Beberapa hal yang dapat menyebabkan terjadinya
retensi urin post partum pada pasien ini, yaitu : trauma
intrapartum, refleks kejang (cramp) sfingter uretra,
hipotonia selama masa kehamilan dan nifas, dan posisi
tidur telentang pada masa intrapartum membuat ibu
sulit berkemih spontan.
Salah satu penatalaksanaan pada pasien ini adalah bladder
training, dimana bladder training ini merupakan kegiatan melatih
kandung kemih untuk mengembalikan pola normal berkemih
dengan menstimulasi pengeluaran urin dengan cara pemasangan
kateter selama 24 jam dengan pola intermiten yaitu selang
kateter dijepit atau diikat lalu di buka jepit atau ikatan tersebut
per 4 jam atau jika pasien ada perasaan ingin berkemih.

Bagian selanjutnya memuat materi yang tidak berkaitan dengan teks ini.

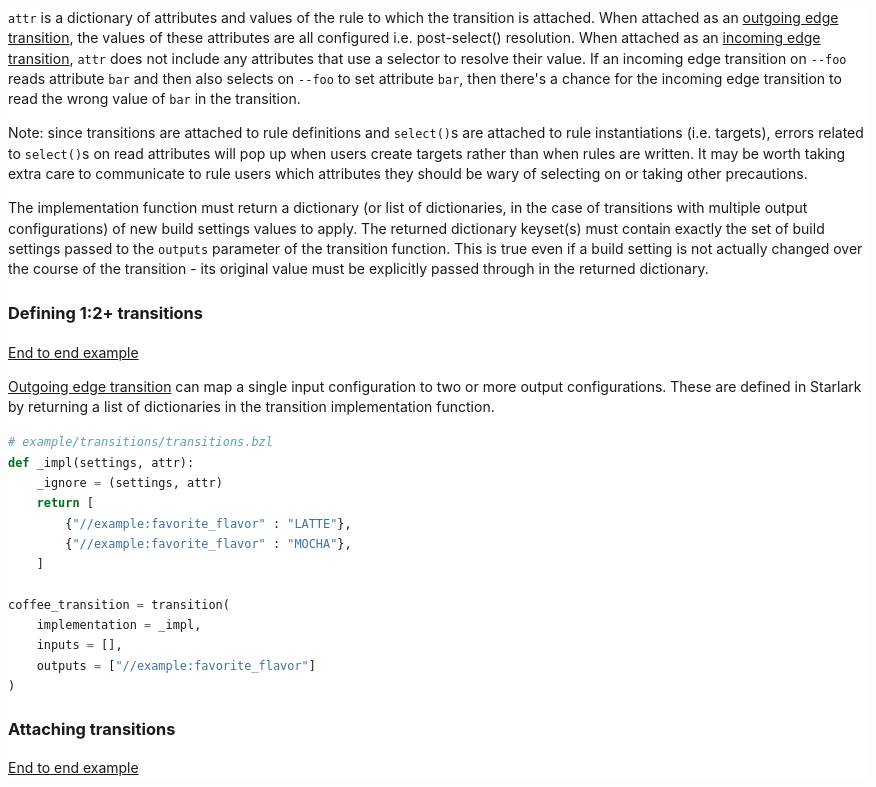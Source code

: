 `attr` is a dictionary of attributes and values of the rule to which the
transition is attached. When attached as an
[outgoing edge transition](#outgoing-edge-transitions), the values of these
attributes are all configured i.e. post-select() resolution. When attached as
an [incoming edge transition](#incoming-edge-transitions), `attr` does not
include any attributes that use a selector to resolve their value. If an
incoming edge transition on `--foo` reads attribute `bar` and then also
selects on `--foo` to set attribute `bar`, then there's a chance for the
incoming edge transition to read the wrong value of `bar` in the transition.

Note: since transitions are attached to rule definitions and `select()`s are
attached to rule instantiations (i.e. targets), errors related to `select()`s on
read attributes will pop up when users create targets rather than when rules are
written. It may be worth taking extra care to communicate to rule users which
attributes they should be wary of selecting on or taking other precautions.

The implementation function must return a dictionary (or list of
dictionaries, in the case of
transitions with multiple output configurations)
of new build settings values to apply. The returned dictionary keyset(s) must
contain exactly the set of build settings passed to the `outputs`
parameter of the transition function. This is true even if a build setting is
not actually changed over the course of the transition - its original value must
be explicitly passed through in the returned dictionary.

### Defining 1:2+ transitions

[End to end example](https://github.com/bazelbuild/examples/tree/master/rules/starlark_configurations/multi_arch_binary)

[Outgoing edge transition](#outgoing-edge-transitions) can map a single input
configuration to two or more output configurations. These are defined in
Starlark by returning a list of dictionaries in the transition implementation
function.

```python
# example/transitions/transitions.bzl
def _impl(settings, attr):
    _ignore = (settings, attr)
    return [
        {"//example:favorite_flavor" : "LATTE"},
        {"//example:favorite_flavor" : "MOCHA"},
    ]

coffee_transition = transition(
    implementation = _impl,
    inputs = [],
    outputs = ["//example:favorite_flavor"]
)
```

### Attaching transitions

[End to end example](https://github.com/bazelbuild/examples/tree/master/rules/starlark_configurations/attaching_transitions_to_rules)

Dengan bladder training diharapkan fungsi eliminasi berkemih


spontan pada ibu post partum spontan dapat terjadi dalam 2 – 6
jam post partum.
 Secara teori ketika kandung kemih menjadi sangat mengembang
diperlukan kateterisasi, kateter Foley ditinggal dalam kandung
kemih selama 24 - 48 jam untuk menjaga kandung kemih tetap
kosong dan memungkinkan kandung kemih menemukan kembali
tonus otot normal dan sensasi.

 Bila kateter dilepas, pasien harus dapat berkemih secara spontan


dalam waktu 2-6 jam. Setelah berkemih secara spontan, kandung
kemih harus dikateter kembali untuk memastikan bahwa residu
urin minimal. Bila kandung kemih mengandung lebih dari 150 ml
residu urin, drainase kandung kemih dilanjutkan lagi. Residu urin
setelah berkemih normalnya kurang atau sama dengan 50 ml.